▶ **Directions**:
How many lines within the records include the word "grey"? Only that number should be given.

▶ **Provided information**:
* * * * * * *
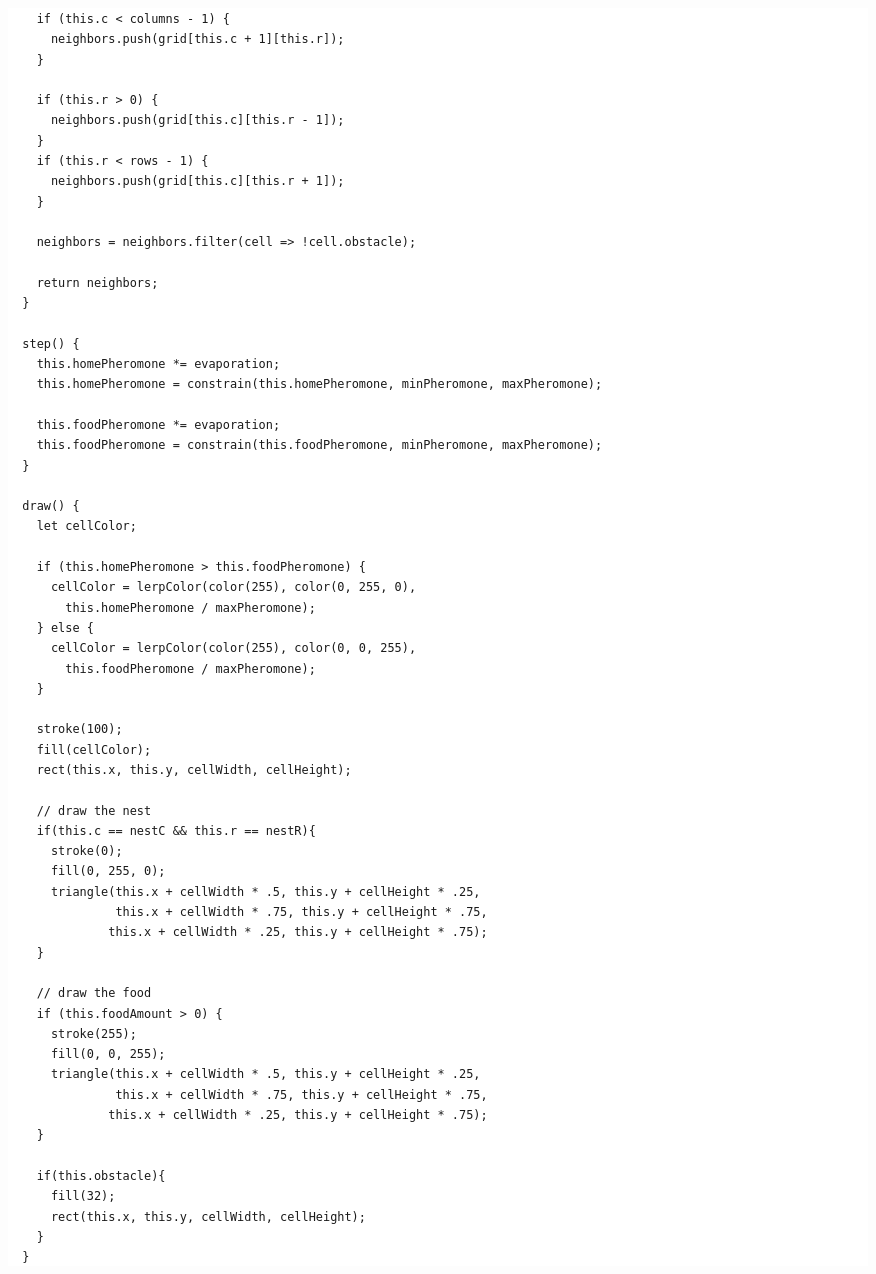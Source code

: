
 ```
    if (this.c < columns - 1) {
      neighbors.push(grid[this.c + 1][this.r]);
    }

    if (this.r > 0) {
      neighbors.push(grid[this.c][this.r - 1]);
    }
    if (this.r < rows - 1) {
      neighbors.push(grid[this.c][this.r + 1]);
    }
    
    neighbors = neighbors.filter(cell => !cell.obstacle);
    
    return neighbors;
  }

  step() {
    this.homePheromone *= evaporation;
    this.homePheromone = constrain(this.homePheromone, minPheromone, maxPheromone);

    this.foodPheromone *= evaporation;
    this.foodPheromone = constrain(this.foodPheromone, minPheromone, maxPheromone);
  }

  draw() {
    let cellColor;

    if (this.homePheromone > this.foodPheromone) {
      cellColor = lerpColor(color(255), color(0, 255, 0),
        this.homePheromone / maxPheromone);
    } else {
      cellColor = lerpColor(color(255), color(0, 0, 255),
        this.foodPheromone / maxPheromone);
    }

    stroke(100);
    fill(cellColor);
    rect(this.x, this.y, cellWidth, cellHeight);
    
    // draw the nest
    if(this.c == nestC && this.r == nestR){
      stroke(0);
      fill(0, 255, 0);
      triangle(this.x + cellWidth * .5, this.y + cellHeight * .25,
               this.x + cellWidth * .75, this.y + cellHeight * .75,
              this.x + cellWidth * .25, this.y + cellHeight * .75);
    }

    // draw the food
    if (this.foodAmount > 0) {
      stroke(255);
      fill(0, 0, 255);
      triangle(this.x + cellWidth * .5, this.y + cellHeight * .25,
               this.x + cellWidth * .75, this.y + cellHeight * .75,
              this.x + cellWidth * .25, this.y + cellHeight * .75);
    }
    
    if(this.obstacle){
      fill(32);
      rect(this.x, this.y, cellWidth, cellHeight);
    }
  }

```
* * * * * * *
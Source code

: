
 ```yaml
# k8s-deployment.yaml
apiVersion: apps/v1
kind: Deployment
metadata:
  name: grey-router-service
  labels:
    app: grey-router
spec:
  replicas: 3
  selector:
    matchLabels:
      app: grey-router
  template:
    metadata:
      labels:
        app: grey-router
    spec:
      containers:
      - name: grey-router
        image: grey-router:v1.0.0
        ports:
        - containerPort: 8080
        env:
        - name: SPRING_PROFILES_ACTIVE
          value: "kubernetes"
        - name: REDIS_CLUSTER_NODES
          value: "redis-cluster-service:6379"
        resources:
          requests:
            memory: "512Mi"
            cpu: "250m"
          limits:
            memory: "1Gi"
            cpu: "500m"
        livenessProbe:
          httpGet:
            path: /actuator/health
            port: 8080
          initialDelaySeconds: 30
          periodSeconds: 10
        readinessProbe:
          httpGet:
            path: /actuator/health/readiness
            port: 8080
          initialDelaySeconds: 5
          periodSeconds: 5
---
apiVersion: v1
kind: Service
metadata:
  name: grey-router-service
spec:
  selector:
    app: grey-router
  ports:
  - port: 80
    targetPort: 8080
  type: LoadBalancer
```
* * * * * * *
▶ **Exercise solution**:
8